Vegetarianism as a way of life
An increasing number of people are making the conscious decision in favour of a vegan or vegetarian diet. However, it is no longer just a matter of food alone; this decision is usually based on a desire for healthy and sustainable living to the greatest extent possible. Choosing a balanced form of nutrition without animal products contributes to achieving a considerable improvement in the environmental balance, for example through a reduction in pasture and breeding areas or greenhouse gases. It can also reflect a commitment to a more conscious approach to nature.
A growing trend
On the whole, it can be said that people are becoming increasingly aware of how they treat their bodies; they are displaying more interest in sustaining the environment and paying more attention to the conditions in which animals live. Over the recent years and decades this has given a huge boost to the number of people who prefer a vegan or vegetarian lifestyle. The term “vegetarian” comes from the Latin word “vegetus”, which roughly means “physically and mentally fit and healthy”. The modern term “veggies” is used generally for people who do not eat meat. There are many different types of vegetarian diet, however.
Forms of vegetarianism
- Vegan: No animal products, including eggs and dairy products
- Lacto-vegetarian: No meat products, fish or eggs
- Ovo-vegetarian: No meat or dairy products
- Ovo-lacto vegetarian: No meat products or fish
Balanced supply of nutrients while still avoiding certain foods
A vegan and vegetarian diet includes copious amounts of fruit and vegetables. This generally delivers a better supply of many micronutrients, such as vitamin C and vitamin E or folic acid and phytonutrients, than a mixed diet.
As a rule, plant foods contain more complex carbohydrates and fibre, and less protein and total fat. They usually supply less energy with the same amount of food than a mixed diet. The higher quantity of fibre means that hunger is kept at bay for longer. Plentiful amounts of the minerals potassium and magnesium are found in fruit and vegetables. Nuts are also credited with positive effects; for example, walnuts contribute to improving the elasticity of the blood vessels.

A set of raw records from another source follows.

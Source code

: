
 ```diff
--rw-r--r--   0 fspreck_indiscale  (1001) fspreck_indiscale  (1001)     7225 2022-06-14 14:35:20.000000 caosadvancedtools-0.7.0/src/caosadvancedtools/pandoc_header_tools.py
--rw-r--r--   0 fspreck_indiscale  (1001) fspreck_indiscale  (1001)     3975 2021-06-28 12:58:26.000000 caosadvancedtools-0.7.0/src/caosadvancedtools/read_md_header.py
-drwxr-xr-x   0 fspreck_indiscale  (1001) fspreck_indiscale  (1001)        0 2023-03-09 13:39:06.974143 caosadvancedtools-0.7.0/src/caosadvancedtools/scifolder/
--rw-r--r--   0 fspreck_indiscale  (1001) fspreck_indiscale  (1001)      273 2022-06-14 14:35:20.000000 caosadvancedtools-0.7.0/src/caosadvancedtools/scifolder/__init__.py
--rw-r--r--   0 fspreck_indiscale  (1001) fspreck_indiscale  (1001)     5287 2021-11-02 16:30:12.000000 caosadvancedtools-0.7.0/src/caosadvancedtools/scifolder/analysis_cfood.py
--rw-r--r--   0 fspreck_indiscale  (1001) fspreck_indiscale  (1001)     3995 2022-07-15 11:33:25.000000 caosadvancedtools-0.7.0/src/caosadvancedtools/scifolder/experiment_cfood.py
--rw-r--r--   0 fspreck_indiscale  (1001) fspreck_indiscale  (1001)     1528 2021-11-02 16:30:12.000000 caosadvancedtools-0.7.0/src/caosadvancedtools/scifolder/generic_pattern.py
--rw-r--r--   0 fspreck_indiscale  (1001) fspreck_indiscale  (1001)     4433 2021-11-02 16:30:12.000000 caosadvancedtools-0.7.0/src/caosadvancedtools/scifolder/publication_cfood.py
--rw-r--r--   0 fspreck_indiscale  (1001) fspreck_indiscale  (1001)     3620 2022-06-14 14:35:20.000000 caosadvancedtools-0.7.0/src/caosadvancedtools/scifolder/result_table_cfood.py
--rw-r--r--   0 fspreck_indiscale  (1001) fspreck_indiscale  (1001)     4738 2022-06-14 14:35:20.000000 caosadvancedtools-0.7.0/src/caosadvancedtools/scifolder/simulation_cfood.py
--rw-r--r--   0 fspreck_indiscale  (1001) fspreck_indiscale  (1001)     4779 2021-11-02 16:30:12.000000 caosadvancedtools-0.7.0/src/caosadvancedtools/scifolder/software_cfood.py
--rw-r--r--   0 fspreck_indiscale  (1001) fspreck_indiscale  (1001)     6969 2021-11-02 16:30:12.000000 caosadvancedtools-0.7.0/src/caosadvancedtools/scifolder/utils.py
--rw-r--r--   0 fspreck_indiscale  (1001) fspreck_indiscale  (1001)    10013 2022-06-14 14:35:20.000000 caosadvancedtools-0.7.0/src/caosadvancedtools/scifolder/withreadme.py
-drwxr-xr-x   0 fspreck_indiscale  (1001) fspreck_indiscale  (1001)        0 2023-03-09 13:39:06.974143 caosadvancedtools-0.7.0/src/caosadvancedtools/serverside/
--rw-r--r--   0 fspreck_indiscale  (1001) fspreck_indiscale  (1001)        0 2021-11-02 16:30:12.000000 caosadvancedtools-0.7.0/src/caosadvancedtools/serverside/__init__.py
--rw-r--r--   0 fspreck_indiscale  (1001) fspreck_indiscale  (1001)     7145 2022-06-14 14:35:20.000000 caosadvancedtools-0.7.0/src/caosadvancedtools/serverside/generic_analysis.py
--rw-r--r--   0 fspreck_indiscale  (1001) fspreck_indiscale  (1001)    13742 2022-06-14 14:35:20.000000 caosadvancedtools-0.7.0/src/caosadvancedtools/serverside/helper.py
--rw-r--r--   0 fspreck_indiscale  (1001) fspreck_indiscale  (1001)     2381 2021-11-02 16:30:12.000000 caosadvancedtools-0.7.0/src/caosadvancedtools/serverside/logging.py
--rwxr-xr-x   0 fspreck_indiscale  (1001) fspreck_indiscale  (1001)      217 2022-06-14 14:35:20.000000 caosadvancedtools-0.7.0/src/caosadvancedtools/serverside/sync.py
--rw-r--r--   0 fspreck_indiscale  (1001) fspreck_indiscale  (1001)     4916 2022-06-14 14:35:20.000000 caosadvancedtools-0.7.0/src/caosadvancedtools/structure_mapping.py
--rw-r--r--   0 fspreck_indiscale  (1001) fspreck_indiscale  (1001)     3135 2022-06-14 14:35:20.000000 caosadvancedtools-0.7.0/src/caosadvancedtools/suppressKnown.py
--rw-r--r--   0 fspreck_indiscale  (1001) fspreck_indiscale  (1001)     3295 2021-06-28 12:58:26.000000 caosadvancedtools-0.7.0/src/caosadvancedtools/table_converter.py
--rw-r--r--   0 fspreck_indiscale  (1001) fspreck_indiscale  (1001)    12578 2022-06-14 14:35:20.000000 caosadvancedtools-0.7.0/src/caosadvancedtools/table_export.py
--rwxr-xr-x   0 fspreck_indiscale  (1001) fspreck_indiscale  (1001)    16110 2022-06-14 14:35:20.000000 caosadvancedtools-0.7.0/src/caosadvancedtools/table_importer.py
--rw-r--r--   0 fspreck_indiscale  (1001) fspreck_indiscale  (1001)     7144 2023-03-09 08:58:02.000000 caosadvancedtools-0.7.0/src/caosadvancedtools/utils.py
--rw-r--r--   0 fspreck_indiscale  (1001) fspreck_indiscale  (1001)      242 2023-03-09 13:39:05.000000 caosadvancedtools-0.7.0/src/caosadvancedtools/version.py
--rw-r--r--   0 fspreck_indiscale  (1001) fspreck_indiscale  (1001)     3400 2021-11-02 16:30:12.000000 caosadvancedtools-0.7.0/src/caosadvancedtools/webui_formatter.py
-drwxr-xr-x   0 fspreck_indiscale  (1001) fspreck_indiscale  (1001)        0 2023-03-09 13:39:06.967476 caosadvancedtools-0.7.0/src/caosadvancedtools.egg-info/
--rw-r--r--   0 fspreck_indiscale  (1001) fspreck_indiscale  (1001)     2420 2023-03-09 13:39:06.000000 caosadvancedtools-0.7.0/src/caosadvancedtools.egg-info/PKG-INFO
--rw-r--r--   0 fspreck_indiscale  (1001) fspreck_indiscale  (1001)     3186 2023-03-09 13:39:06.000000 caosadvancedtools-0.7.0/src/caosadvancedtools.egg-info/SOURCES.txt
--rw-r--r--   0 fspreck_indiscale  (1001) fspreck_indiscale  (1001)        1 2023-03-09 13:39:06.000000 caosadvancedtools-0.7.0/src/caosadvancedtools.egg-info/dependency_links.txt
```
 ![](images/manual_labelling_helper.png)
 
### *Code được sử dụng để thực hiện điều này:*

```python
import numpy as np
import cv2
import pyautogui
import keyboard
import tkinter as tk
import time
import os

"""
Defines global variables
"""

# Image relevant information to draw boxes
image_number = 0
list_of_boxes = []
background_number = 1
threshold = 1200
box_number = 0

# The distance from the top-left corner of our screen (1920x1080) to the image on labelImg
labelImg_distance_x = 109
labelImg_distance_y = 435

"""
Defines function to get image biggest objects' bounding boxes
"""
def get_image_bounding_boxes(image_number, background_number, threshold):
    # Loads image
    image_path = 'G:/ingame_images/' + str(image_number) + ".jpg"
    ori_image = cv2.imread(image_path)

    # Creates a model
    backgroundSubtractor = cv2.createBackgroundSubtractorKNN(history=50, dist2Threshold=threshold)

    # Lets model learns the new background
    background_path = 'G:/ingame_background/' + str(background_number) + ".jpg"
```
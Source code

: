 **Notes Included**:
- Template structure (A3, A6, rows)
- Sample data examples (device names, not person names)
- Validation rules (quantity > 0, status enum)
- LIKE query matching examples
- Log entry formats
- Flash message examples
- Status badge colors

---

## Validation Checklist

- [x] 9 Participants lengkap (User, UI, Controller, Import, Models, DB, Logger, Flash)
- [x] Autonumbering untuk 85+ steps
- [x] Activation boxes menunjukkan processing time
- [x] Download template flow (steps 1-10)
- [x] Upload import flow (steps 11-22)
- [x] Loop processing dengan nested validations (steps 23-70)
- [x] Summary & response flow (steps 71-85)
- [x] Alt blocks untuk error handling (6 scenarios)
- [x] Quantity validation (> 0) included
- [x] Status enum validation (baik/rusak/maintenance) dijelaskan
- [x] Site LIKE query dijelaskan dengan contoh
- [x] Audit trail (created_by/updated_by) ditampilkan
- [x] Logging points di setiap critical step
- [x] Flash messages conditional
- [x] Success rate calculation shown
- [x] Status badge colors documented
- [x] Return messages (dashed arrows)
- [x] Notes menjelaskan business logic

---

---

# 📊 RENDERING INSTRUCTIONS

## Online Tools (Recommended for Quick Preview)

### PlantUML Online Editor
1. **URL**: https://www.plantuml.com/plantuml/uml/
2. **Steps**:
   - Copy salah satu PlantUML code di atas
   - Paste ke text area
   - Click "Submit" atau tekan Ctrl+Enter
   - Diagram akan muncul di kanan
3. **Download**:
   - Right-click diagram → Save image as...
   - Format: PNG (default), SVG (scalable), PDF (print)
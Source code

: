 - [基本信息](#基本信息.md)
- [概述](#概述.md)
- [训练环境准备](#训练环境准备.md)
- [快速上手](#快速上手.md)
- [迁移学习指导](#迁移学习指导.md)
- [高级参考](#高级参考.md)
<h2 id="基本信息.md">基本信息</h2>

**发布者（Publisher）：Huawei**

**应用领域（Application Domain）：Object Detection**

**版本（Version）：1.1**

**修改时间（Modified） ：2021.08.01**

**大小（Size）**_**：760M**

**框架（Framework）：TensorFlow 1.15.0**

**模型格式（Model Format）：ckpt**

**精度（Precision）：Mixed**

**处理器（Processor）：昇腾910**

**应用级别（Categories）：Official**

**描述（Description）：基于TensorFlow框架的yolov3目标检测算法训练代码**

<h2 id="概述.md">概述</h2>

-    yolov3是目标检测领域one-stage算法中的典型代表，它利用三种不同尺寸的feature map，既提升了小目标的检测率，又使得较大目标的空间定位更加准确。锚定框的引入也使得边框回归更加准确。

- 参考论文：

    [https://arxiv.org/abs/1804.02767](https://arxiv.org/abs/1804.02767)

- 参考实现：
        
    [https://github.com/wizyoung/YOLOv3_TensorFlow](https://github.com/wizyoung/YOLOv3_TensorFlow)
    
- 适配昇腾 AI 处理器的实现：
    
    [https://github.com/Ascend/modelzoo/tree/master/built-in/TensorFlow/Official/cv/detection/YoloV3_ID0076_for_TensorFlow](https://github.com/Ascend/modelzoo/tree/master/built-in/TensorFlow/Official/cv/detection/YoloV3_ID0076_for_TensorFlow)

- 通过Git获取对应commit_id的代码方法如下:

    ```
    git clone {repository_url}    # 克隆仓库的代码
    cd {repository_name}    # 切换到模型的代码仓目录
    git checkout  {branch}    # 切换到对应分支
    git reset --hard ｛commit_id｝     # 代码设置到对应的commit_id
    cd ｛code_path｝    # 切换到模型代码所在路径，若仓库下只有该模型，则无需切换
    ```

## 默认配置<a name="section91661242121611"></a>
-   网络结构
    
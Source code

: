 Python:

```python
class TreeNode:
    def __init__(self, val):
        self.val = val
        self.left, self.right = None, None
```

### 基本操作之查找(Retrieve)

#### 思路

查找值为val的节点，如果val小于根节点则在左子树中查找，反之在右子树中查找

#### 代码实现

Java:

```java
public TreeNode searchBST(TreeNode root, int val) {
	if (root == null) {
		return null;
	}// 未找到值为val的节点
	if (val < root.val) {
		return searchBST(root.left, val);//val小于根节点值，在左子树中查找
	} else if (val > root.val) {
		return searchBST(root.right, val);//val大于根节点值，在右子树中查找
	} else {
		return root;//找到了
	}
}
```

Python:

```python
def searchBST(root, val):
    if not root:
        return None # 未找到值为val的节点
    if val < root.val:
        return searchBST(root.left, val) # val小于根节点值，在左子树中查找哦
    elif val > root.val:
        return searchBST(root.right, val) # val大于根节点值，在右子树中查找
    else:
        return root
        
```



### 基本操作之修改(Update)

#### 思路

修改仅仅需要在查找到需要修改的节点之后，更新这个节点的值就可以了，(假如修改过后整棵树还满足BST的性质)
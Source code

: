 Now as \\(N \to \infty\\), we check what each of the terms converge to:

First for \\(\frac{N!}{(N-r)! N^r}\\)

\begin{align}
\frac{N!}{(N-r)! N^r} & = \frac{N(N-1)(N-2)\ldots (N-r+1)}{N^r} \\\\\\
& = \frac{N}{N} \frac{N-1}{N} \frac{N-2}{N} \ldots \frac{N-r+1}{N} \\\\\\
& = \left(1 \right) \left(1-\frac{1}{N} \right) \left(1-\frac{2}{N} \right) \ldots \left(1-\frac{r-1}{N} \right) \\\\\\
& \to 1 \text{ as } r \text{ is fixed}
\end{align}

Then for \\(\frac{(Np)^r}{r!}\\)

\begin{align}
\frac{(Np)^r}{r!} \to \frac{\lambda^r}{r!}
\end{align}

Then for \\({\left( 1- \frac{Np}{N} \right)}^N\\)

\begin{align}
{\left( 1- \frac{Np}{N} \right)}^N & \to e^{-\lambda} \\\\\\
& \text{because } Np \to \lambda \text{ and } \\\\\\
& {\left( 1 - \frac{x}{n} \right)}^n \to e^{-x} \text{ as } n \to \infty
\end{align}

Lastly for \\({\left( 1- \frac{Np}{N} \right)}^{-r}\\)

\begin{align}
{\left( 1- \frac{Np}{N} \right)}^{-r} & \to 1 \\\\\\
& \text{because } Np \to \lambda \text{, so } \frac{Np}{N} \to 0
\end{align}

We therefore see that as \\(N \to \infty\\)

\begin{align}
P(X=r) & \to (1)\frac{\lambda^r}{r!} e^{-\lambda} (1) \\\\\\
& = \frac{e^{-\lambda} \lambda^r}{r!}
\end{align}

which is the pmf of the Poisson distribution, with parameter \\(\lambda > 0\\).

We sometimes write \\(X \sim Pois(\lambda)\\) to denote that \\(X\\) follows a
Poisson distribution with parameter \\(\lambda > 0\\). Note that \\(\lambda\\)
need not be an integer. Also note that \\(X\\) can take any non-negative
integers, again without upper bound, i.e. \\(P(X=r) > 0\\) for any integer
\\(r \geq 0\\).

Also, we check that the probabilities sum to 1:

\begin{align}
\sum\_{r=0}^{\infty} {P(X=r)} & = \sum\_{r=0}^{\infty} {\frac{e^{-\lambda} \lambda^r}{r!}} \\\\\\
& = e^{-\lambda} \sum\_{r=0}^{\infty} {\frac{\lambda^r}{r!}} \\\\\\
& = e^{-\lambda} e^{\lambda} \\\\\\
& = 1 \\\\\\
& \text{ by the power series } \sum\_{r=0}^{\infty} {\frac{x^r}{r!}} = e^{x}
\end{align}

However, if animal food products are avoided completely, there is the risk of an insufficient consumption of certain micronutrients that are obtained predominantly from animal sources. Vegans and vegetarians are usually aware of this risk and know about these critical nutrients and the potential alternative sources. It is important to choose a varied selection of the correct foods and to learn about which substitutes are available.
Nutrients that possibly cannot be consumed in sufficient quantities, such as iron, zinc, omega-3 fatty acids, iodine and vitamin D3, with a vegan diet also vitamin B12, vitamin B2 and calcium, can be supplied as appropriate from sources such as plant foods (e.g. legumes, nuts or soya products), or supplemented in a micronutrient combination with a specific composition.